** Opening Data block **
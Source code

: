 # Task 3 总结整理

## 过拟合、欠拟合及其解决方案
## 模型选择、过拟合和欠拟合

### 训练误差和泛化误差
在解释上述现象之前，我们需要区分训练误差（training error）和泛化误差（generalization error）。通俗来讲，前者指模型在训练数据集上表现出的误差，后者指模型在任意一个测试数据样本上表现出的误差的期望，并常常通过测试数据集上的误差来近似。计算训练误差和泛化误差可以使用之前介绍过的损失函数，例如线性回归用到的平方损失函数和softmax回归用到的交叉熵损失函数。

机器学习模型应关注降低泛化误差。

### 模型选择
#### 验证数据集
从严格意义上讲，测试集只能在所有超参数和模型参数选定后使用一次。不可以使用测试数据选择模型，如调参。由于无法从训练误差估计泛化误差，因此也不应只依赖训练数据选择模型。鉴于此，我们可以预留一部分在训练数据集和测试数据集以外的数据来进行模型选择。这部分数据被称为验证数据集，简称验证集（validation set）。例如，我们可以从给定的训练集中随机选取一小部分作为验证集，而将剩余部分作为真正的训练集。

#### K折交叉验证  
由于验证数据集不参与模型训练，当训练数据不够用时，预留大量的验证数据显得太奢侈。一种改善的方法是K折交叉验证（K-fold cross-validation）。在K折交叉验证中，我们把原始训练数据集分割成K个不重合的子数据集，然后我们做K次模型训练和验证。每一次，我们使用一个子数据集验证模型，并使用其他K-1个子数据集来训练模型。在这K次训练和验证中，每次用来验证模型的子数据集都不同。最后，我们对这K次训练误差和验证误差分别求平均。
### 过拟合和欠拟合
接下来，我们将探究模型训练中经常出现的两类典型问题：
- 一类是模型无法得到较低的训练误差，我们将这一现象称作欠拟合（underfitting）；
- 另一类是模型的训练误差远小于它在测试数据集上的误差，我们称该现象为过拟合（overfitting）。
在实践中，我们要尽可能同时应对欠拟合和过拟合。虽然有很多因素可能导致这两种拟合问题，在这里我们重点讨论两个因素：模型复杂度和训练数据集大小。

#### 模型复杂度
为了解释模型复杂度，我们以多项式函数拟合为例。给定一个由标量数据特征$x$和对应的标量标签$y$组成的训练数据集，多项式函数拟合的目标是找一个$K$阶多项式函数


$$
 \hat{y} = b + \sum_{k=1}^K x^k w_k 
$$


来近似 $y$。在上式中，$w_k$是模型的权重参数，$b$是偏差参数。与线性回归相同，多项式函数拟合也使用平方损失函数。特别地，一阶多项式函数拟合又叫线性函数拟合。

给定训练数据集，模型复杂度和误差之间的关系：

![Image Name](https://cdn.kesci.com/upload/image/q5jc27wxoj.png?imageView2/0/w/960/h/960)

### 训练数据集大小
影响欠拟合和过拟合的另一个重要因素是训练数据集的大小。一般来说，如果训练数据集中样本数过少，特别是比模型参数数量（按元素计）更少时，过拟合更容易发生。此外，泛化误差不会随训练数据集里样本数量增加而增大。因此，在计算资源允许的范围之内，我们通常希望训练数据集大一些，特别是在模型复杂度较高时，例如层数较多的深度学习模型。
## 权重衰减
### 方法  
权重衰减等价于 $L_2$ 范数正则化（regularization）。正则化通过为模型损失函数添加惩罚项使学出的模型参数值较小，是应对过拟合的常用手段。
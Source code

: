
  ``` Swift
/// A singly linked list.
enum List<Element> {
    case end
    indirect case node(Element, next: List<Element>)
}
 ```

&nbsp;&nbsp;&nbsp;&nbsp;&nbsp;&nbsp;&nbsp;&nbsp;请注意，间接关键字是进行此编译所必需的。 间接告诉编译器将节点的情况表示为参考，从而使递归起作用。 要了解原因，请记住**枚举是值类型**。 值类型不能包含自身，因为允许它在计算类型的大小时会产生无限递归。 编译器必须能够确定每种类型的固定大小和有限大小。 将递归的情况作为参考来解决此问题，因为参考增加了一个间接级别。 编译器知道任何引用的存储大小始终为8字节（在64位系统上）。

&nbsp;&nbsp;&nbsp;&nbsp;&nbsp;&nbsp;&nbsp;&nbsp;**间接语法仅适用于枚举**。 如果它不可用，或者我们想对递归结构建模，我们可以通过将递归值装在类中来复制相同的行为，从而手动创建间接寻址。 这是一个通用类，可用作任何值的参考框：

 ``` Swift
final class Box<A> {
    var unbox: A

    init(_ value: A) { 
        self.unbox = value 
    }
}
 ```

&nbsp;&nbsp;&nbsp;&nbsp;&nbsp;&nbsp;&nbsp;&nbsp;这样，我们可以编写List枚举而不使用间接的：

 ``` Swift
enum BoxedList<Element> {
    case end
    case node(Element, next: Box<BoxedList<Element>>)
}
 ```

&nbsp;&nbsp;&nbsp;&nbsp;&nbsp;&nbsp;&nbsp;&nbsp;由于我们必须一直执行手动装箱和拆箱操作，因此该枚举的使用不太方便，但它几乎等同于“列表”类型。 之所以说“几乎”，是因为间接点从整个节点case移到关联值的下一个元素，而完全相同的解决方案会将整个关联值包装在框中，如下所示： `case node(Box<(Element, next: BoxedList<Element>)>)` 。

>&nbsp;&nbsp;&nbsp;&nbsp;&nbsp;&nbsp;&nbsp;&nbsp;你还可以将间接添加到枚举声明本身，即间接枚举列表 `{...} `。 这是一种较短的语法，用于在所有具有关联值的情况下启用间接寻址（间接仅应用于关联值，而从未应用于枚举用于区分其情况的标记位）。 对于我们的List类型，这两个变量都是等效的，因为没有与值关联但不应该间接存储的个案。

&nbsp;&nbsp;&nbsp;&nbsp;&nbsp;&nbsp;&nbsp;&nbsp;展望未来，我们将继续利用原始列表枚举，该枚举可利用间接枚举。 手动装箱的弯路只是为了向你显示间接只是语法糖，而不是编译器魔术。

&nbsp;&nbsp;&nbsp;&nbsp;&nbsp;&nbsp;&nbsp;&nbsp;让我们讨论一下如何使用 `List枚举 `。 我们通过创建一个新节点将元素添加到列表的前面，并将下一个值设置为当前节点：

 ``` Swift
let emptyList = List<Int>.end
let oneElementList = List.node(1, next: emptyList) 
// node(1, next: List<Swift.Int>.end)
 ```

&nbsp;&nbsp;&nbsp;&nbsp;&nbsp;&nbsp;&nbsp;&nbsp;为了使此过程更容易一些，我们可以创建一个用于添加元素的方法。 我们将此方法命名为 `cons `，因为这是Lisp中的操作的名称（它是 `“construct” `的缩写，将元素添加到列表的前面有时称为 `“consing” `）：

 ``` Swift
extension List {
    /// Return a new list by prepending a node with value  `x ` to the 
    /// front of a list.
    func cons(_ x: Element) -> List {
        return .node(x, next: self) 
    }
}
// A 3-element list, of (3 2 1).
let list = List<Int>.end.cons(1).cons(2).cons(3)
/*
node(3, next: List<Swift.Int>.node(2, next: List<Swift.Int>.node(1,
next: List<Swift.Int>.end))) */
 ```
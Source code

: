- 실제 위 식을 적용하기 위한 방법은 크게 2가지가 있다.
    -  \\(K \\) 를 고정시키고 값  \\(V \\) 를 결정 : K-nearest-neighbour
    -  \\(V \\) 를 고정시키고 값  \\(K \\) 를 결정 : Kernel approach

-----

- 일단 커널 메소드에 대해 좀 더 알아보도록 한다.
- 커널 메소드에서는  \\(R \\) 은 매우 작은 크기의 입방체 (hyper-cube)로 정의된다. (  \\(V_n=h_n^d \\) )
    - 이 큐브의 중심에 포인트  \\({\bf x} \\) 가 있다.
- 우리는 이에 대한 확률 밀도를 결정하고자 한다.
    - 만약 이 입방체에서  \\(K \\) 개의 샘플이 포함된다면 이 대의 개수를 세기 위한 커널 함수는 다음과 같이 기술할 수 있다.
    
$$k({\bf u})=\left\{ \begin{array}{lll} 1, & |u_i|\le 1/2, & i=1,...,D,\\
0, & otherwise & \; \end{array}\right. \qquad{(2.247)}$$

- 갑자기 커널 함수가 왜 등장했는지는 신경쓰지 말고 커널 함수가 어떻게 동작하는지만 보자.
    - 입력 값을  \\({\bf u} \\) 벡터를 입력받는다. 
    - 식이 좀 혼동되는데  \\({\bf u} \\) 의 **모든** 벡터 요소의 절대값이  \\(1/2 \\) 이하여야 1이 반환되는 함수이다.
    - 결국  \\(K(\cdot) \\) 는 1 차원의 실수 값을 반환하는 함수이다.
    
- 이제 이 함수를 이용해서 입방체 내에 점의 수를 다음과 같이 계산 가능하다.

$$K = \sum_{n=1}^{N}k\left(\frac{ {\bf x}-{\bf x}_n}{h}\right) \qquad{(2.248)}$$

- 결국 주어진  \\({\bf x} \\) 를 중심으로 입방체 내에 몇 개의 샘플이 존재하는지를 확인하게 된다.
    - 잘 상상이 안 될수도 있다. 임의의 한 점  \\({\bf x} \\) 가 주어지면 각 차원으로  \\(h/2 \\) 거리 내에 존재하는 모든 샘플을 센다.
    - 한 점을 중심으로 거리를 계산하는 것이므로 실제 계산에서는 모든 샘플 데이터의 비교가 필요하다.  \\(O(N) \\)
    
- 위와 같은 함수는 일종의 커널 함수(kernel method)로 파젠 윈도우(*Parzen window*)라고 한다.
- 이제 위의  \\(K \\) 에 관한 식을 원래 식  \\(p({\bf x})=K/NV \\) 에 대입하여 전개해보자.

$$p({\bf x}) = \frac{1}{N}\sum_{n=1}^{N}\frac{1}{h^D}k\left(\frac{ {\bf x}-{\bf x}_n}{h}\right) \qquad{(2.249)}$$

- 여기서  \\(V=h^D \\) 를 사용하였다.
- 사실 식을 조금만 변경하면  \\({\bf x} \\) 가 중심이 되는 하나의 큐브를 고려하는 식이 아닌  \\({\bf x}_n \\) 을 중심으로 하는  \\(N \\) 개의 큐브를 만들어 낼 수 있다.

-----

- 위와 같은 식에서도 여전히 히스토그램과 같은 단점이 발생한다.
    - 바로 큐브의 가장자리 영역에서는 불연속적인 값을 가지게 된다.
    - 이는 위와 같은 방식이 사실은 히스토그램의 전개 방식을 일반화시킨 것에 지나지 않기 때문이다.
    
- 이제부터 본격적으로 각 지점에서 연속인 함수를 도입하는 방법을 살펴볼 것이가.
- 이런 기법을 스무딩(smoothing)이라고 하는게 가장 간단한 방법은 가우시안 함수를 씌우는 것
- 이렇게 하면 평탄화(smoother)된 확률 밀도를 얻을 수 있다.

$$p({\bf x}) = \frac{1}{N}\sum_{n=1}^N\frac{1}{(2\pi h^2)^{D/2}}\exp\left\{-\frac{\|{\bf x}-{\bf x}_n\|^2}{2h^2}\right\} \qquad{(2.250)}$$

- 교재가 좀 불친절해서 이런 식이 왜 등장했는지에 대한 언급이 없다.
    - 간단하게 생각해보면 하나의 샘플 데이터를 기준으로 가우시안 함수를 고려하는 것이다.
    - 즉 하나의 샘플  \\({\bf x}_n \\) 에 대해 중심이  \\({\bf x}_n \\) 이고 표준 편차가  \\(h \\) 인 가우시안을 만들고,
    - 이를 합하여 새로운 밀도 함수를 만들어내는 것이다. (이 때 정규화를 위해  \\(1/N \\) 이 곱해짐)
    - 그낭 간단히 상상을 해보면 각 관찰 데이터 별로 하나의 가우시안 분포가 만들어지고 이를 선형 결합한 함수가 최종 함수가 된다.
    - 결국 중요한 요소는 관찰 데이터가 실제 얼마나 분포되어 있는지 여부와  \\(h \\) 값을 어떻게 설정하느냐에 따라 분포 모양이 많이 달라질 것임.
** Closing Data block **
▸ What to do
Present each line from the listing that holds the string "고려하는".

▸ Expected answer
- 사실 식을 조금만 변경하면  \\({\bf x} \\) 가 중심이 되는 하나의 큐브를 고려하는 식이 아닌  \\({\bf x}_n \\) 을 중심으로 하는  \\(N \\) 개의 큐브를 만들어 낼 수 있다.
    - 간단하게 생각해보면 하나의 샘플 데이터를 기준으로 가우시안 함수를 고려하는 것이다.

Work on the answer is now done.